Consequently, on 1 August 2016, the French Government suspended the register pending a full hearing at the French Constitutional Court to determine whether public access to the register is a lawful and proportionate measure.
Legitimate reasons for privacy
A key question is why people need privacy of their financial affairs through trusts or similar structures. For families in many parts of the world, security risks, such as kidnapping, raise questions over public transparency in relation to trusts. In 2013, Mexico’s National Institute of Statistics announced that there are between 1500 and 1700 kidnappings in Mexico per year, but admits this is a small percentage of actual kidnappings, many of which go unreported.
Mexico’s Council for Law and Human Rights put the total kidnappings in 2013 at over 26,000. Kidnapping and ransom is big business in certain parts of the world. Recently, Aparecida Schunck, Bernie Ecclestone’s mother-in-law, was kidnapped from her Sao Paulo home in Brazil and ransomed for $36.5 million. Before making headlines, her identity is unlikely to have been well known. Likewise, there are many high net worth families who do not have a public profile and very much value their privacy and so structure their affairs by the use of trusts. Trust structures have for many years provided privacy and security.

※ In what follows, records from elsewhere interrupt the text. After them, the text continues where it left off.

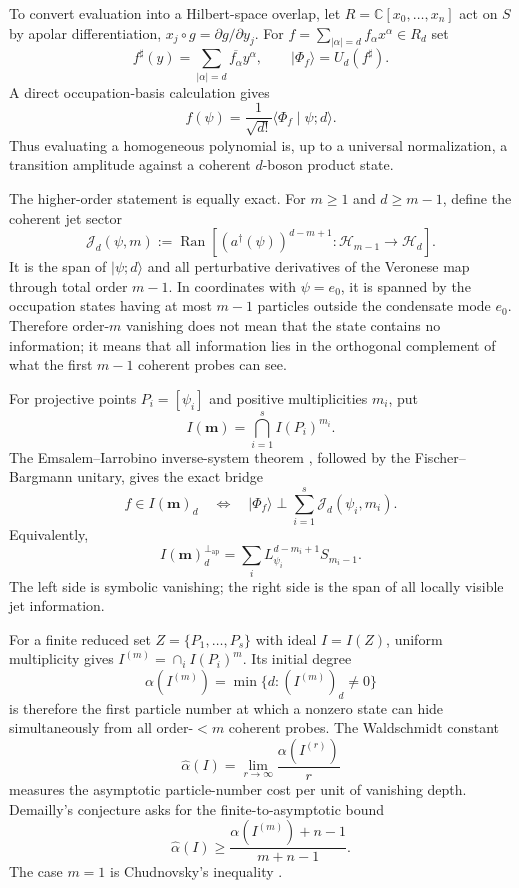 \documentclass[11pt]{article}
\theoremstyle{remark}
\newcommand{\CC}{\mathbb C}
\newcommand{\whalpha}{\widehat{\alpha}}
\newcommand{\cJ}{\mathcal J}
\newcommand{\HH}{\mathcal H}
\newcommand{\Ran}{\operatorname{Ran}}
\newcommand{\ket}[1]{\lvert #1\rangle}
\newcommand{\braket}[2]{\langle #1\mid #2\rangle}
\begin{document}
To convert evaluation into a Hilbert-space overlap, let $R=\CC[x_0,\ldots,x_n]$ act on $S$ by apolar differentiation, $x_j\circ g=\partial g/\partial y_j$.  For
\(
 f=\sum_{|\alpha|=d}f_\alpha x^\alpha\in R_d
\)
set
\[
  f^\sharp(y)=\sum_{|\alpha|=d}\overline{f_\alpha}y^\alpha,
  \qquad
  \ket{\Phi_f}=U_d(f^\sharp).
\]
A direct occupation-basis calculation gives
\begin{equation}
  f(\psi)=\frac{1}{\sqrt{d!}}\braket{\Phi_f}{\psi;d}.
  \label{eq:amplitude}
\end{equation}
Thus evaluating a homogeneous polynomial is, up to a universal normalization, a transition amplitude against a coherent $d$-boson product state.

The higher-order statement is equally exact.  For $m\ge1$ and $d\ge m-1$, define the coherent jet sector
\[
  \cJ_d(\psi,m)
  :=\Ran\!\left[(a^\dagger(\psi))^{d-m+1}:\HH_{m-1}\longrightarrow\HH_d\right].
\]
It is the span of $\ket{\psi;d}$ and all perturbative derivatives of the Veronese map through total order $m-1$.  In coordinates with $\psi=e_0$, it is spanned by the occupation states having at most $m-1$ particles outside the condensate mode $e_0$.  Therefore order-$m$ vanishing does not mean that the state contains no information; it means that all information lies in the orthogonal complement of what the first $m-1$ coherent probes can see.

For projective points $P_i=[\psi_i]$ and positive multiplicities $m_i$, put
\[
  I(\mathbf m)=\bigcap_{i=1}^s I(P_i)^{m_i}.
\]
The Emsalem--Iarrobino inverse-system theorem \cite{EmsalemIarrobino1995}, followed by the Fischer--Bargmann unitary, gives the exact bridge
\begin{equation}
  f\in I(\mathbf m)_d
  \quad\Longleftrightarrow\quad
  \ket{\Phi_f}\perp\sum_{i=1}^s\cJ_d(\psi_i,m_i).
  \label{eq:bridge}
\end{equation}
Equivalently,
\[
  I(\mathbf m)_d^{\perp_{\mathrm{ap}}}
  =\sum_i L_{\psi_i}^{d-m_i+1}S_{m_i-1}.
\]
The left side is symbolic vanishing; the right side is the span of all locally visible jet information.

For a finite reduced set $Z=\{P_1,\ldots,P_s\}$ with ideal $I=I(Z)$, uniform multiplicity gives $I^{(m)}=\cap_iI(P_i)^m$.  Its initial degree
\[
  \alpha(I^{(m)})=\min\{d:(I^{(m)})_d\ne0\}
\]
is therefore the first particle number at which a nonzero state can hide simultaneously from all order-$<m$ coherent probes.  The Waldschmidt constant
\[
  \whalpha(I)=\lim_{r\to\infty}\frac{\alpha(I^{(r)})}{r}
\]
measures the asymptotic particle-number cost per unit of vanishing depth.  Demailly's conjecture asks for the finite-to-asymptotic bound
\begin{equation}
  \whalpha(I)\ge
  \frac{\alpha(I^{(m)})+n-1}{m+n-1}.
  \label{eq:demailly}
\end{equation}
The case $m=1$ is Chudnovsky's inequality \cite{Demailly1982,Chudnovsky1981}.
\end{document}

The EU Commission has recognised this to an extent. It is proposed that member states may in “exceptional circumstances” provide an exception to all or part of the information being accessed where it would expose the beneficial owner to the risk of fraud, kidnap, blackmail, violence or intimidation, or where the beneficial owner is a minor or otherwise incapable. This restriction would be assessed on a case-by-case basis. However, there is no guidance as to how one might prove such a risk (which might be theoretical until it actually happens) in order to be exempted. Indeed, there might be no risk (theoretical or actual) until names are published on a register which is then accessed via a legitimate interest. Therefore, essentially, what the EU is proposing is to put the burden of proof upon the settlor/beneficiaries that privacy is necessary: perhaps similar to the state requiring those charged with a criminal offence to prove their innocence rather than the state proving their guilt.
The onset of beneficial ownership information of trusts being accessed by the public, subject to the demonstration of a legitimate interest, is a significant change of position. As governments push for greater transparency of our affairs, our right to privacy should not be ignored. It is a major issue of our time and very much in the social conscientiousness: it was even a plot feature in this year’s Jason Bourne film. Whilst there is a need for financial structuring to be transparent, there needs to be a balance between transparency and privacy with a degree of practical reality applied.
The judgment of the French Constitutional Court in relation to the register will likely be a significant finding in whether trust information should be made fully public, be restricted to legitimate interests or otherwise not be available to the public.